Читаем In a Handful of Dust полностью

“At first, I was lucky enough to be in a city. When they turned water lines off in the outlying areas, we still had access. For a price.”

“I grew up in Entargo,” Lucy volunteered. “I didn’t know water came from anywhere other than the sink. So why did you leave the city?”

Joss shrugged. “Circumstances beyond my control, mostly. What about you? Why did you leave?”

“Well, my mom—my real mom, not Lynn—was pregnant. Again.” Lucy saw Lynn’s head shaking at the level of sharing, but Joss didn’t even blink.

“Ah, two kids?” she said. “Family regulations got you kicked out?”

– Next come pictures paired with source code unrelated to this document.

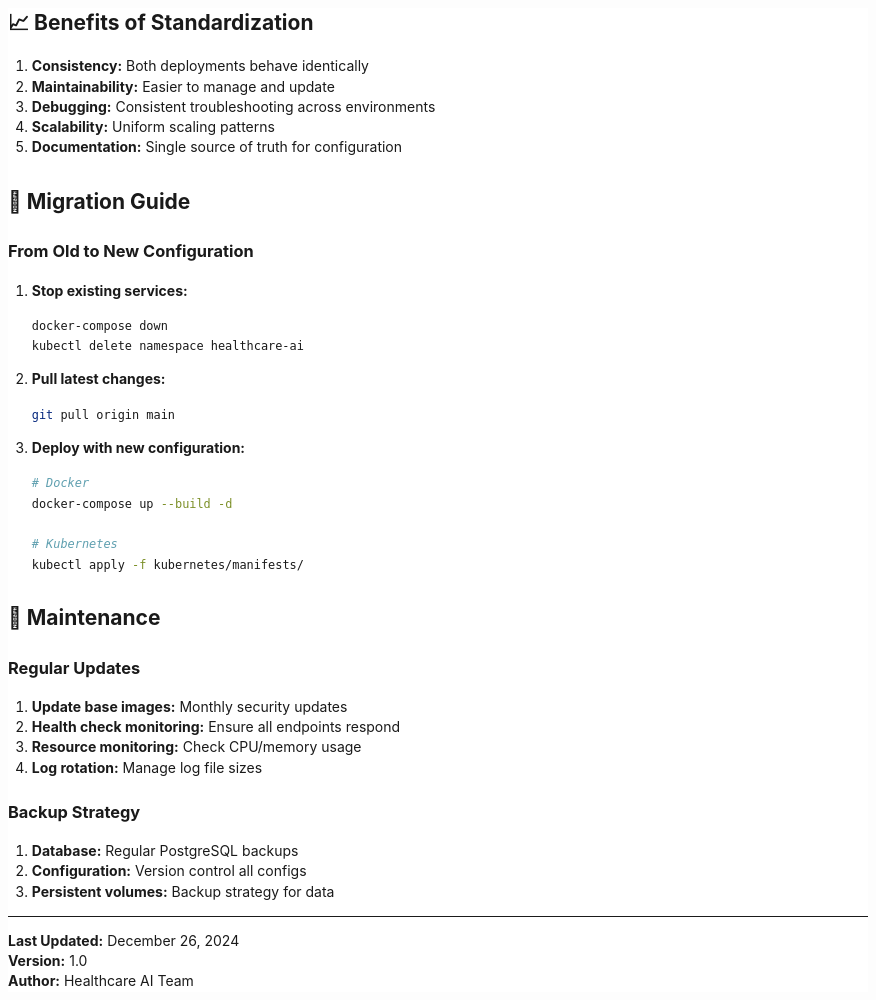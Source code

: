 ## 📈 Benefits of Standardization

1. **Consistency:** Both deployments behave identically
2. **Maintainability:** Easier to manage and update
3. **Debugging:** Consistent troubleshooting across environments
4. **Scalability:** Uniform scaling patterns
5. **Documentation:** Single source of truth for configuration

## 🔄 Migration Guide

### From Old to New Configuration

1. **Stop existing services:**
   ```bash
   docker-compose down
   kubectl delete namespace healthcare-ai
   ```

2. **Pull latest changes:**
   ```bash
   git pull origin main
   ```

3. **Deploy with new configuration:**
   ```bash
   # Docker
   docker-compose up --build -d
   
   # Kubernetes  
   kubectl apply -f kubernetes/manifests/
   ```

## 📝 Maintenance

### Regular Updates

1. **Update base images:** Monthly security updates
2. **Health check monitoring:** Ensure all endpoints respond
3. **Resource monitoring:** Check CPU/memory usage
4. **Log rotation:** Manage log file sizes

### Backup Strategy

1. **Database:** Regular PostgreSQL backups
2. **Configuration:** Version control all configs
3. **Persistent volumes:** Backup strategy for data

---

**Last Updated:** December 26, 2024  
**Version:** 1.0  
**Author:** Healthcare AI Team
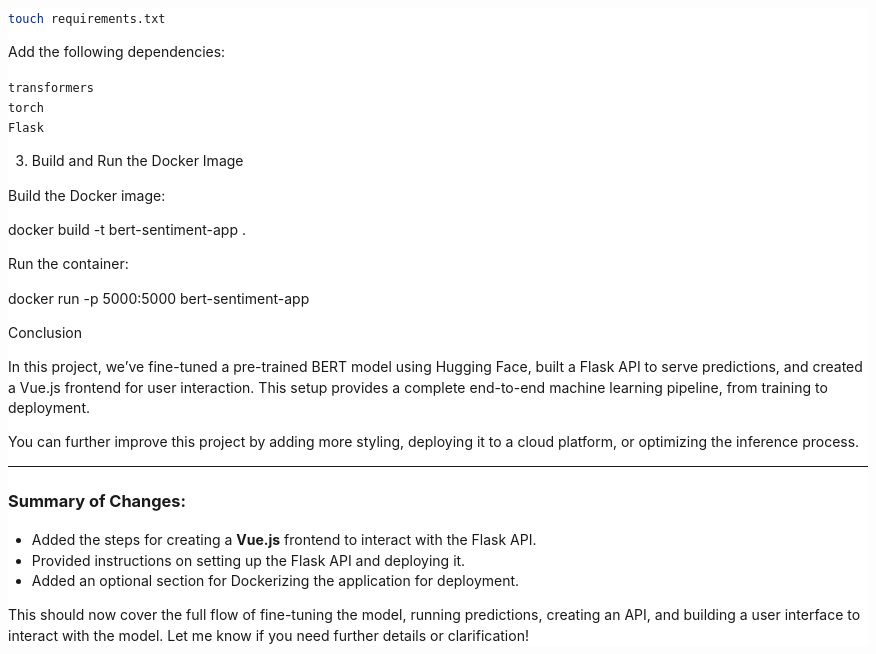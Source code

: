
 ```bash
touch requirements.txt
```

Add the following dependencies:

```txt
transformers
torch
Flask
```

3. Build and Run the Docker Image

Build the Docker image:

docker build -t bert-sentiment-app .

Run the container:

docker run -p 5000:5000 bert-sentiment-app

Conclusion

In this project, we’ve fine-tuned a pre-trained BERT model using Hugging Face, built a Flask API to serve predictions, and created a Vue.js frontend for user interaction. This setup provides a complete end-to-end machine learning pipeline, from training to deployment.

You can further improve this project by adding more styling, deploying it to a cloud platform, or optimizing the inference process.

---

### Summary of Changes:
- Added the steps for creating a **Vue.js** frontend to interact with the Flask API.
- Provided instructions on setting up the Flask API and deploying it.
- Added an optional section for Dockerizing the application for deployment.

This should now cover the full flow of fine-tuning the model, running predictions, creating an API, and building a user interface to interact with the model. Let me know if you need further details or clarification!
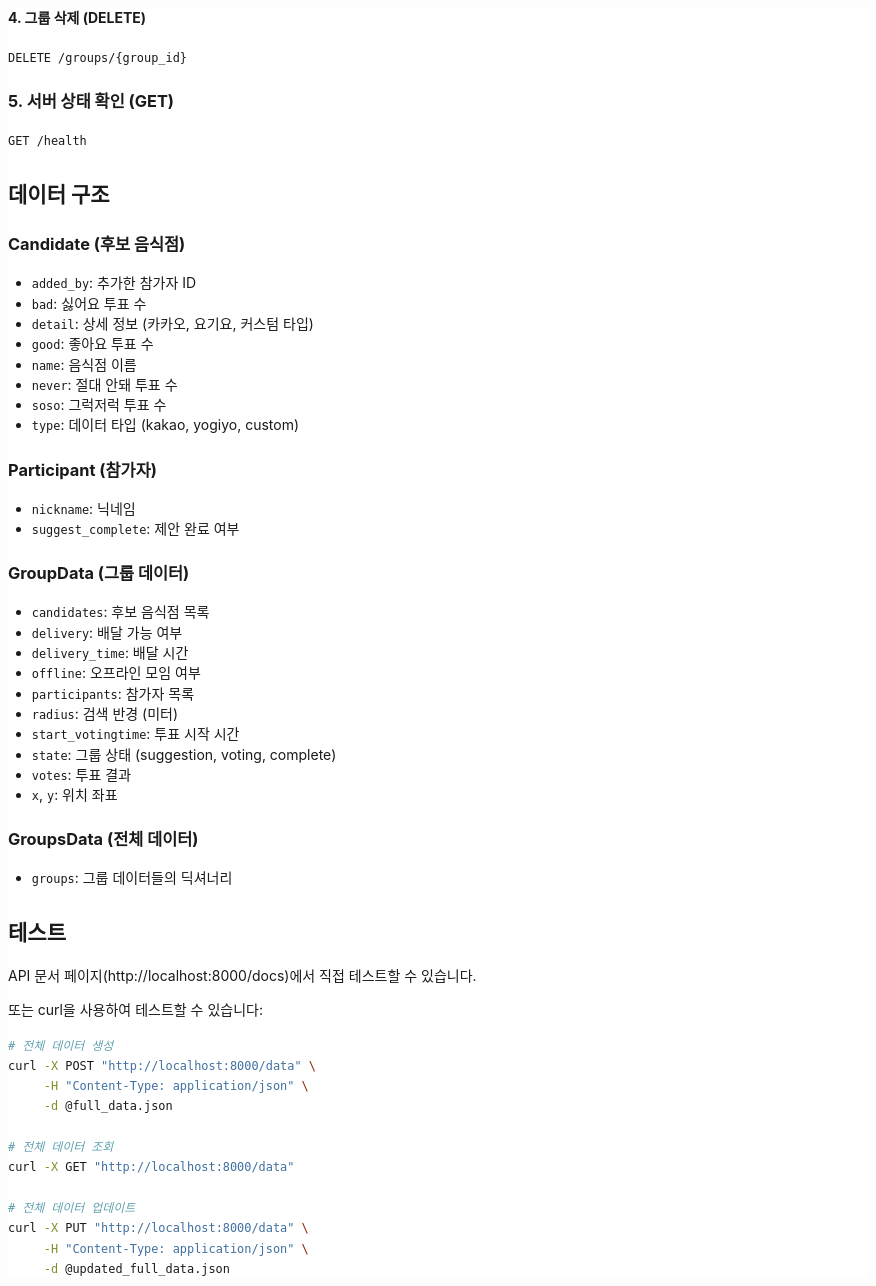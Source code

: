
 ```json
```

#### 4. 그룹 삭제 (DELETE)
```
DELETE /groups/{group_id}
```

### 5. 서버 상태 확인 (GET)
```
GET /health
```

## 데이터 구조

### Candidate (후보 음식점)
- `added_by`: 추가한 참가자 ID
- `bad`: 싫어요 투표 수
- `detail`: 상세 정보 (카카오, 요기요, 커스텀 타입)
- `good`: 좋아요 투표 수
- `name`: 음식점 이름
- `never`: 절대 안돼 투표 수
- `soso`: 그럭저럭 투표 수
- `type`: 데이터 타입 (kakao, yogiyo, custom)

### Participant (참가자)
- `nickname`: 닉네임
- `suggest_complete`: 제안 완료 여부

### GroupData (그룹 데이터)
- `candidates`: 후보 음식점 목록
- `delivery`: 배달 가능 여부
- `delivery_time`: 배달 시간
- `offline`: 오프라인 모임 여부
- `participants`: 참가자 목록
- `radius`: 검색 반경 (미터)
- `start_votingtime`: 투표 시작 시간
- `state`: 그룹 상태 (suggestion, voting, complete)
- `votes`: 투표 결과
- `x`, `y`: 위치 좌표

### GroupsData (전체 데이터)
- `groups`: 그룹 데이터들의 딕셔너리

## 테스트

API 문서 페이지(http://localhost:8000/docs)에서 직접 테스트할 수 있습니다.

또는 curl을 사용하여 테스트할 수 있습니다:

```bash
# 전체 데이터 생성
curl -X POST "http://localhost:8000/data" \
     -H "Content-Type: application/json" \
     -d @full_data.json

# 전체 데이터 조회
curl -X GET "http://localhost:8000/data"

# 전체 데이터 업데이트
curl -X PUT "http://localhost:8000/data" \
     -H "Content-Type: application/json" \
     -d @updated_full_data.json

```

“Yup. They made us leave, and my dad was killed.” Lucy found the words from her past flowing, offering a distraction to which she gladly succumbed. Sharing an old hurt, long scarred over, was easier than the pains of the present. “I was lucky though. I found Lynn, and she’s been with me ever since. So what about your people?” Lucy asked. “Family?”

“No…” Joss trailed off, watching her feet for a few seconds before answering. “Just a bunch of strangers trying to keep each other safe on the road. I’ve got no place to go. I’m waiting for it to find me. What about you two?”

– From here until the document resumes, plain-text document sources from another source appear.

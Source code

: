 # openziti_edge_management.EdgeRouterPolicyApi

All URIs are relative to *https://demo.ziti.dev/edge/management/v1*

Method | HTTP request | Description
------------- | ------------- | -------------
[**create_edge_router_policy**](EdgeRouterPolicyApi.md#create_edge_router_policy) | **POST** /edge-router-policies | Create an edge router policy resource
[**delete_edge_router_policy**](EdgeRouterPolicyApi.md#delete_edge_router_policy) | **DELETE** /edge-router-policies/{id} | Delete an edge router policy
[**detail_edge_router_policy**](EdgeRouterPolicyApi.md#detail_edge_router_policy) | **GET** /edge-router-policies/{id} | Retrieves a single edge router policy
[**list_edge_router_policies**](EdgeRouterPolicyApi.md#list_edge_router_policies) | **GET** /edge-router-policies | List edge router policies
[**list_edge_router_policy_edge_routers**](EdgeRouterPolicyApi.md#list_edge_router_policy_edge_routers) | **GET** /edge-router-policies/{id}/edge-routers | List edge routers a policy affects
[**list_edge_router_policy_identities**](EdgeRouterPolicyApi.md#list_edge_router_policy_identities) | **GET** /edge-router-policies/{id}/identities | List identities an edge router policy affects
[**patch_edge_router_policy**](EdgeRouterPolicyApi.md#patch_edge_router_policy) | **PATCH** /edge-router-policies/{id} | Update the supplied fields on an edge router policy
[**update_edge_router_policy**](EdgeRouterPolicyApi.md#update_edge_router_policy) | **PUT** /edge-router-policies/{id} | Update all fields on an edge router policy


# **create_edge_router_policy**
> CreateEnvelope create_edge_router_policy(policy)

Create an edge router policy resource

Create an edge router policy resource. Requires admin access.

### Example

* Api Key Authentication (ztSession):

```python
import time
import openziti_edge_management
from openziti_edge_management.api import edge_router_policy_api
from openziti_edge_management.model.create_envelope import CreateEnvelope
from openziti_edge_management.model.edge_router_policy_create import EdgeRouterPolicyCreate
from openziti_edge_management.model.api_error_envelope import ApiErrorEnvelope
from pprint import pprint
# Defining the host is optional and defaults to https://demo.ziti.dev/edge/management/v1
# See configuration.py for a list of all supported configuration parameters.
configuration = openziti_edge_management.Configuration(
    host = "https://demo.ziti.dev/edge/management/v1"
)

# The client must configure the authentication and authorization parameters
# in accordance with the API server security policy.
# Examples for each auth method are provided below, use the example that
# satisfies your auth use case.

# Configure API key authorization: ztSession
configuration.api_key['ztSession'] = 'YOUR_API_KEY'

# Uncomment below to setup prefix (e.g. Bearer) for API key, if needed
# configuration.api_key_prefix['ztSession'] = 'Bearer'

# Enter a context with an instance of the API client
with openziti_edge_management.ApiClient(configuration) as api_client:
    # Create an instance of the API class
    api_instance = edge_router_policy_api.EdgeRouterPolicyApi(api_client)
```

“California,” Lynn said, as if daring Joss to talk her out of it.

“Good thing you love walking.”

They camped off the road behind a barn with a rotted-out roof, the bare slats home to hundreds of swallows. Joss and Lucy talked Lynn into allowing a fire, and Joss produced a can of soup. She also had a bottle of wine.

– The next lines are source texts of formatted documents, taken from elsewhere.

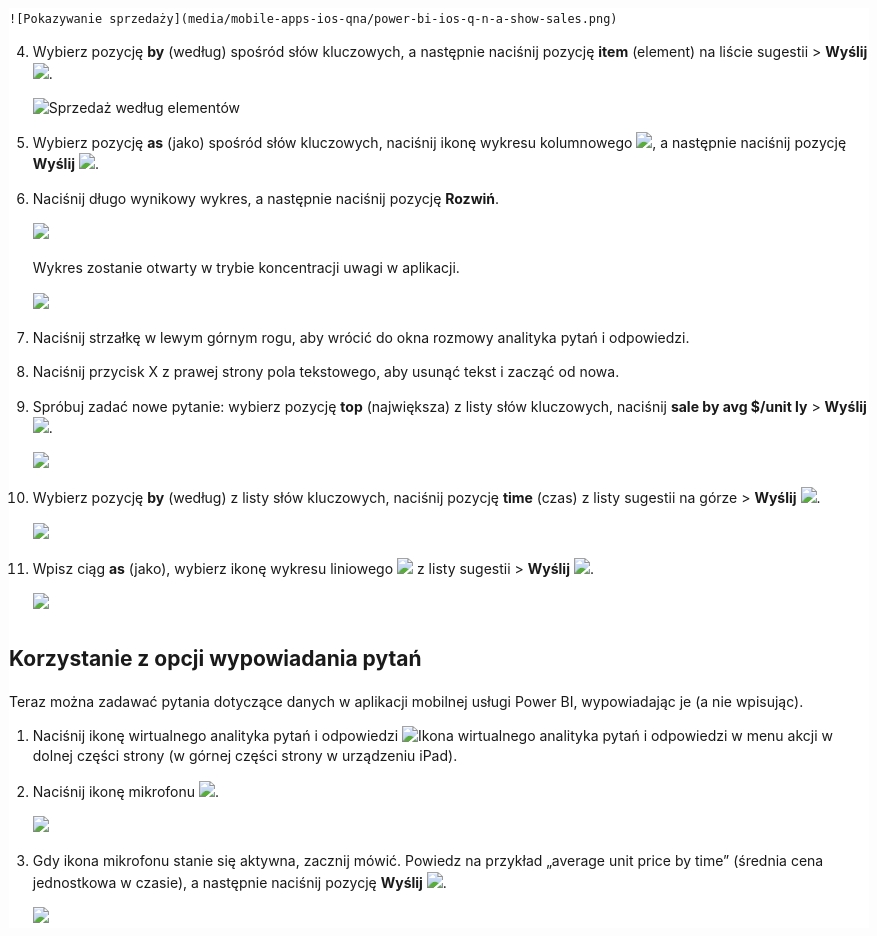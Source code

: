     ![Pokazywanie sprzedaży](media/mobile-apps-ios-qna/power-bi-ios-q-n-a-show-sales.png)
4. Wybierz pozycję **by** (według) spośród słów kluczowych, a następnie naciśnij pozycję **item** (element) na liście sugestii > **Wyślij** ![](media/mobile-apps-ios-qna/power-bi-ios-qna-send-icon.png).
   
    ![Sprzedaż według elementów](media/mobile-apps-ios-qna/power-bi-ios-q-n-a-sale-by-item.png)
5. Wybierz pozycję **as** (jako) spośród słów kluczowych, naciśnij ikonę wykresu kolumnowego ![](media/mobile-apps-ios-qna/power-bi-ios-q-n-a-column-chart-icon.png), a następnie naciśnij pozycję **Wyślij** ![](media/mobile-apps-ios-qna/power-bi-ios-qna-send-icon.png).
6. Naciśnij długo wynikowy wykres, a następnie naciśnij pozycję **Rozwiń**.
   
    ![](media/mobile-apps-ios-qna/power-bi-ios-q-n-a-tap-expand-feedback.png)
   
    Wykres zostanie otwarty w trybie koncentracji uwagi w aplikacji.
   
    ![](media/mobile-apps-ios-qna/power-bi-ios-q-n-a-expanded-chart.png)
7. Naciśnij strzałkę w lewym górnym rogu, aby wrócić do okna rozmowy analityka pytań i odpowiedzi.
8. Naciśnij przycisk X z prawej strony pola tekstowego, aby usunąć tekst i zacząć od nowa.
9. Spróbuj zadać nowe pytanie: wybierz pozycję **top** (największa) z listy słów kluczowych, naciśnij **sale by avg $/unit ly** > **Wyślij** ![](media/mobile-apps-ios-qna/power-bi-ios-qna-send-icon.png).
   
    ![](media/mobile-apps-ios-qna/power-bi-ios-q-n-a-top-sale-2.png)
10. Wybierz pozycję **by** (według) z listy słów kluczowych, naciśnij pozycję **time** (czas) z listy sugestii na górze > **Wyślij** ![](media/mobile-apps-ios-qna/power-bi-ios-qna-send-icon.png).
    
     ![](media/mobile-apps-ios-qna/power-bi-ios-q-n-a-top-sale-by-time.png)
11. Wpisz ciąg **as** (jako), wybierz ikonę wykresu liniowego ![](media/mobile-apps-ios-qna/power-bi-ios-q-n-a-line-chart-icon.png) z listy sugestii > **Wyślij** ![](media/mobile-apps-ios-qna/power-bi-ios-qna-send-icon.png).
    
    ![](media/mobile-apps-ios-qna/power-bi-ios-q-n-a-top-sale-as-line.png)

## <a name="try-saying-your-questions"></a>Korzystanie z opcji wypowiadania pytań
Teraz można zadawać pytania dotyczące danych w aplikacji mobilnej usługi Power BI, wypowiadając je (a nie wpisując).

1. Naciśnij ikonę wirtualnego analityka pytań i odpowiedzi ![Ikona wirtualnego analityka pytań i odpowiedzi](media/mobile-apps-ios-qna/power-bi-ios-q-n-a-icon.png) w menu akcji w dolnej części strony (w górnej części strony w urządzeniu iPad).
2. Naciśnij ikonę mikrofonu ![](media/mobile-apps-ios-qna/power-bi-ios-qna-mic-icon.png).

    ![](media/mobile-apps-ios-qna/power-bi-ios-qna-mic-on.png)

1. Gdy ikona mikrofonu stanie się aktywna, zacznij mówić. Powiedz na przykład „average unit price by time” (średnia cena jednostkowa w czasie), a następnie naciśnij pozycję **Wyślij** ![](media/mobile-apps-ios-qna/power-bi-ios-qna-send-icon.png).
   
    ![](media/mobile-apps-ios-qna/power-bi-ios-qna-speech-complete.png)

“No,” Lynn waved her off with a word, but Joss kept the proffered bottle pointing toward her.

“I wasn’t kidding earlier when I said you might need to relax some.”

“You two have some, and I’ll take first watch,” Lucy said, aware that Lynn hadn’t slept well the night before. Lynn reluctantly accepted the bottle and took quiet sips while Lucy pumped Joss for more information.

“So people seriously paid you to teach them yoga?”

“What you have to understand is people then had things you don’t.”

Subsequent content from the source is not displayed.